**HOW TO COMPLETE THIS TASK:** A line qualifies if it holds the string "laissez". Copy every qualifying line from the records.

**TASK DATA:**
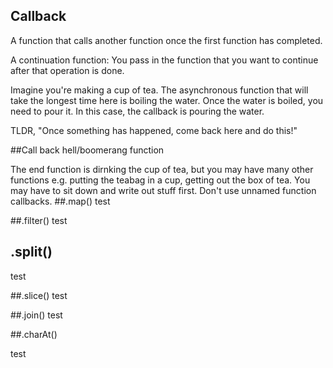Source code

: ## Callback

A function that calls another function once the first function has completed.

A continuation function: You pass in the function that you want to continue after that operation is done. 

Imagine you're making a cup of tea. The asynchronous function that will take the longest time here is boiling the water. Once the water is boiled, you need to pour it. In this case, the callback is pouring the water.

TLDR, "Once something has happened, come back here and do this!" 

##Call back hell/boomerang function

The end function is dirnking the cup of tea, but you may have many other functions e.g. putting the teabag in a cup, getting out the box of tea. You may have to sit down and write out stuff first. Don't use unnamed function callbacks. 
##.map()
test

##.filter()
test

## .split()
test

##.slice()
test

##.join()
test

##.charAt()

test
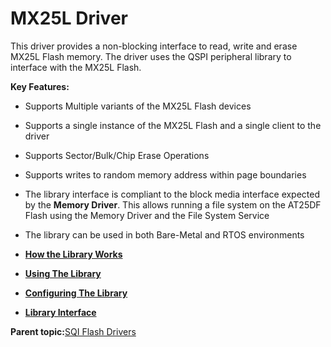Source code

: # MX25L Driver

This driver provides a non-blocking interface to read, write and erase MX25L Flash memory. The driver uses the QSPI peripheral library to interface with the MX25L Flash.

**Key Features:**

-   Supports Multiple variants of the MX25L Flash devices

-   Supports a single instance of the MX25L Flash and a single client to the driver

-   Supports Sector/Bulk/Chip Erase Operations

-   Supports writes to random memory address within page boundaries

-   The library interface is compliant to the block media interface expected by the **Memory Driver**. This allows running a file system on the AT25DF Flash using the Memory Driver and the File System Service

-   The library can be used in both Bare-Metal and RTOS environments


-   **[How the Library Works](GUID-C27C1233-4756-42B3-A2BF-BDCCC1251846.md)**  

-   **[Using The Library](GUID-003B6A7B-CA79-4634-A1B5-681AE15747B2.md)**  

-   **[Configuring The Library](GUID-9FCF9580-48B3-4A80-B3E5-C104CF090A62.md)**  

-   **[Library Interface](GUID-410DBBCC-D224-45B2-B881-7BFB0DFF0EFC.md)**  


**Parent topic:**[SQI Flash Drivers](GUID-41B61931-E124-4512-A689-5B0643F249E8.md)

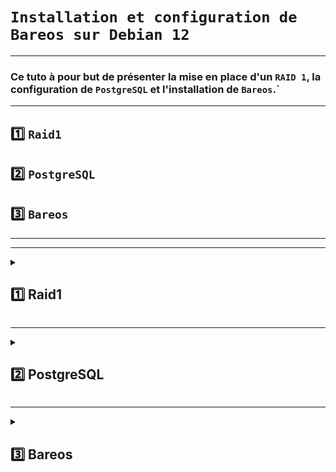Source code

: # `Installation et configuration de Bareos sur Debian 12`

---

### Ce tuto à pour but de présenter la mise en place d'un `RAID 1`, la configuration de `PostgreSQL` et l'installation de `Bareos`.`

---

## 1️⃣ `Raid1`
## 2️⃣ `PostgreSQL`
## 3️⃣ `Bareos`

---
---

<details>
<summary>
<h2>
1️⃣ Raid1
</h2>
</summary>

[TUTO](https://www.justegeek.fr/tuto-creer-raid-logiciel-mdadm-debian/)

## ✏️ Petit point sur le RAID Logiciel ou Matériel (ici nous ferons un RAID logiciel)

### :open_file_folder: `Logiciel` 
### Administré par un logiciel au niveau du BIOS, installé sur un système d'exploitation

### :computer: `Matériel`
### Un contrôleur RAID gère et exécute toutes les tâches liées au RAID indépendamment du système d'exploitation.

---

## I) `Vérification des disques(Inutile sur VM)`
## II) `Préparation des disques`
## III) `Création du RAID 1`
## IV) `Création du point de montage`

---
---

## `I) Vérification des disques(Inutile sur VM)`

### 1.1) Installer l'outil de vérif (smatmontools)
    sudo apt update && apt upgrade
    sudo apt-get install smartmontools

### 1.2) lister les disques
    lsblk

### Ici la vérification se portera sur `sdb` et `sdc`
![image](https://github.com/user-attachments/assets/58305804-b5f4-47dc-8157-d3ba28c7c189)

### 1.3) Vérification
    sudo smartctl -t short /dev/sdX # Remplacer X par le bon disques

### 1.4) Résultat 
    sudo smartctl -l selftest /dev/sdX # Remplacer X par le bon disques
### Résultat attendu => « Completed without error »

---
---

## `II) Préparation des disques`

### 2.1) Ici utilisation de gdisk pour faire du GPT (fdisk => MBR)
    gdisk /dev/sdX

### 2.2) Dans gdisk en achainement des commandes 

* ### `o` pour créer une nouvelle table de partition GPT puis sur Entrée (confirmer avec Y et Entrée)

* ### On appuie sur `n` pour créer une nouvelle partition. Pour le numéro de partition, laissez par défaut. Pour ma part, c’est 1 puisque mes disques ne contiennent pas d’autres partitions. Il y a de fortes chances pour que ce soit la même chose chez vous.

* ### Pour le choix du `First Sector`, laissez le `choix par défaut`. Cela devrait vous créer une partition à partir du secteur `2048`.

* ### Idem pour le `last secto`, laissez par `défaut`.

* ### Pour le `code de la partition`, entrez `fd00` cela correspond à Linux RAID

* ### Appuyez sur `w` pour enregistrer les changements et quitter gdisk (confirmer avec Y et Entrée)


## `III) Création du RAID 1 (avec mdadm)`

### 1.1) Vérification des partitions créer 
    mdadm -E /dev/sd[b-c]

### Sortie attendu:
![image](https://github.com/user-attachments/assets/b5399c69-c9df-4ce5-a502-09edc9660b08)

### 1.2) Création de la grapper RAID :
    mdadm --create /dev/md0 --level=1 --raid-devices=2 /dev/sd[b-c]1

### 📝 Explication

* ### /dev/mdX : correspondant au nom de la grappe

* ### –level=Y : indique que je souhaite créer un RAID Y (ici 1 => mirroring)

* ### –raid-devices=Z : indique le nombre de disques qui vont composer mon RAID (ici Z = 2)

* ### /dev/sd[b-c]1 : indique les disque sur lesquels réaliser le RAID ici sdb1 et sdc1

### 1.3) Controler l''avancement
    cat /proc/mdstat
![image](https://github.com/user-attachments/assets/2aa527ae-7c04-4186-ad3e-e4d1a16d570e)

### 1.4) Création d’un système de fichiers sur la grappe RAID
   mkfs.ext4 /dev/md0
   
![image](https://github.com/user-attachments/assets/40661d37-4e2d-4022-a035-86f087754079)



## `IV) Création du point de montage`

### 4.1) récupérer les UUID
    blkid

### 4.2) Monter et créer un dossier de point de montage
    mount /dev/md0 /mnt/backup
    mkdir /mnt/backup
    

### 4.3) Création du point de montage dans fstab
    nano /etc/fstab
![image](https://github.com/user-attachments/assets/7805236e-8dbc-4d73-ac8e-421497a7fe8f)



### 4.5) Sauvegarde de la configuration du RAID

### Copie l'ancienne config avant édition
    cp /etc/mdadm/mdadm.conf /etc/mdadm/mdadm.conf.old 

### Redirige la sortie vers le ficher de conf 
    mdadm --detail --scan >> /etc/mdadm/mdadm.conf 

![image](https://github.com/user-attachments/assets/597dfa61-1af9-4050-95c4-c6c888b3defc)


### MAJ initramfs
    update-initramfs -u -k all

>Un système de fichiers virtuel initial (initramfs) est un système de fichiers initial en mémoire ram basé sur tmpfs (un système de fichiers léger de taille flexible, en mémoire), qui n'utilise pas un périphérique de blocs séparé.

### Résultat 
    cat /proc/mdstat
  ![image](https://github.com/user-attachments/assets/861ec442-f0f9-4c3e-9223-f4592b322e04)

</details>


---



<details>
<summary>
<h2>
2️⃣ PostgreSQL
</h2>
</summary>

[TUTO](https://shape.host/resources/comment-installer-postgresql-sur-debian-12)

## I Instalation 
## II Configuration

---

## `I Instalation`

### PostgreSQL, aussi connu sous le nom de Postgres, est un système de gestion de base de données relationnelle et objet

### 1.1) Installer `GNUP` (clés PGP)
    apt install gnupg -y

### 1.2) Importez la clé du dépôt PostgreSQL 
     wget --quiet -O - https://www.postgresql.org/media/keys/ACCC4CF8.asc | sudo apt-key add -

### Sortie attendu:
![image](https://github.com/user-attachments/assets/4c95412a-8415-4775-9abf-5dca855aac21)

### 1.3) Ajoutez le dépôt PostgreSQL
    echo "deb http://apt.postgresql.org/pub/repos/apt/ $(lsb_release -cs)-pgdg main" | sudo tee /etc/apt/sources.list.d/pgdg.list

### 1.4) Installez PostgreSQL:
    sudo apt update
    sudo apt install postgresql-13 -y

### 1.5) Activer démarer status
    systemctl enable postgresql
    systemctl start postgresql
    systemctl status postgresql

![image](https://github.com/user-attachments/assets/1f9db2d0-d724-40f2-9a67-9627a37c4ca2)

--
## `II Configuration`

### 2.1) Passer dans le terminal de PostgreSQL via l'utilisateur system postgres
### Ici je suis en root donc
     su - postgres # le prompt doit changer.

### Et si en Utilisateur normal 
     sudo -i -u postgres

### Créez un utilisateur PostgreSQL (penser à noter les infos, dans description VM par exemple)
    createuser --interactive

![image](https://github.com/user-attachments/assets/6f7e7c28-6c61-4b1a-b714-baf19b20cb01)

### 2.2) Créez une base de données
    createdb <USERNAME>

### 2.3) accéder à la base de donnés:
      psql

![image](https://github.com/user-attachments/assets/60d90924-18fd-4a01-a41b-a3f9a1d788b4)

</details>


---

<details>
<summary>
<h2>
3️⃣ Bareos  
</h2>
</summary>

[TUTO_lionel](https://github.com/osmc2017/Tutos-et-Scripts-Apprenti-Technicien-Systeme-et-Reseau/blob/main/TUTO/Tuto_Bareos/Bareos_server_debian.md) // [TUTO_officiel](https://docs.bareos.org/) // [TUTO_web](https://computingforgeeks.com/how-to-install-bareos-on-ubuntu/)


## I) Ajout du Dépot et autorisation
## II) Instalation
## III) Configuration

---

## `I) Ajout du Dépot et autorisation`

### 1.1) Télécharger le script d’ajout des dépôts Bareos :
        wget https://download.bareos.org/current/Debian_12/add_bareos_repositories.sh

### 1.2) Droits d’exécution au script :
        chmod +x add_bareos_repositories.sh

### 1.3) Exécuter le script pour ajouter les dépôts Bareos :
        sh ./add_bareos_repositories.sh

### 1.4) Mettez à jour la liste des paquets :
        apt update

---

## `II) Installation`

### 2.1) Instalation de Bareos
    apt install bareos bareos-database-postgresql -y

### PostgreSQL est configuré corectement donc j'utilise l'option configurer avec dbconfig-common
### Donc yes puis reseigner passwoerd et confirmer

### 2.3) ⚠️Vérification⚠️
        su - postgre
        psql -U bareos -d bareos -h localhost
![image](https://github.com/user-attachments/assets/fb634c4c-ac0c-45e0-9447-f4b1092ae552)

### Ce prompt correspond à la base de donnée Bareos dans PostgreSQL.
### 2.3.1) `Lister toutes les tables`
        \dt

![image](https://github.com/user-attachments/assets/8b3f7d1b-5924-4017-b3e8-6f9c97cb803f)

### 2.3.2) `Lister le rôles`
        \du

![image](https://github.com/user-attachments/assets/f4cbc0f6-e520-410e-a013-7e39e06281b9)

### 2.3.3) `Lister les priviléges`     
        \dp

![image](https://github.com/user-attachments/assets/898a5d77-d3d7-4b28-939e-175c016a3344)
    

---

## `III) Configuration`

### 📝 Les paramètre relative au serveur Bareos sont dispo dans => /etc/dbconfig-common/bareos-database-common.conf
### 📝 Les Deamon Bareos dispo dans /usr/sbin

### 3.1) Activer les deamon
        systemctl enable --now bareos-director.service
        systemctl enable --now bareos-storage.service
        systemctl enable --now bareos-filedaemon.service

### 3.2) Configurer l'authentification de Bareos vers la base de donné postgreSQL
        nano /etc/postgresql/13/main/pg_hba.conf

### Ajouter ces lignes au fichier de conf ⚠️PQostgreSQL lit de hautvers le bas!!
![image](https://github.com/user-attachments/assets/c92eb437-1606-4a99-baaf-8bf8996fcd55)


### 3.3) Redémarrer le service
        systemctl restart postgresql

### 3.4) `Test` 
        su - postgres
         psql -U bareos -d bareos -c '\dt'        
![image](https://github.com/user-attachments/assets/365aa1bd-d5e3-452b-932c-1dd954d14ebe)

        psql -U bareos bareos -w
![image](https://github.com/user-attachments/assets/73a2013a-b4b5-4f9d-83bf-fc171e3c8837)

* ### psql : Lance le client PostgreSQL

* ### -U bareos : Connexion avec l’utilisateur bareos

* ### -d bareos : Connexion à la base de données nommée bareos

* ### -W : Demande le mot de passe (prompte l’utilisateur)

 ### test bconsole (qui permet de communiquer avec Bareos Director)
        bconsole # Dans le shell du serveur
        *status director

### Sortie attendu
![image](https://github.com/user-attachments/assets/9657115f-ec66-4fd1-9733-62baf0bb6462)

* ### Connexion réussie à bareos-dir (le Director Bareos).

* ### Version : 24.0.3 (build du 15 mai 2025).

* ### Base de données utilisée : PostgreSQL — donc config de pg_hba.conf + psql est bien fonctionnelle.

* ### Aucune erreur détectée.

  
</details>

**ANSWER TO THIS EXERCISE:**
* ### On appuie sur `n` pour créer une nouvelle partition. Pour le numéro de partition, laissez par défaut. Pour ma part, c’est 1 puisque mes disques ne contiennent pas d’autres partitions. Il y a de fortes chances pour que ce soit la même chose chez vous.
* ### Pour le choix du `First Sector`, laissez le `choix par défaut`. Cela devrait vous créer une partition à partir du secteur `2048`.
* ### Idem pour le `last secto`, laissez par `défaut`.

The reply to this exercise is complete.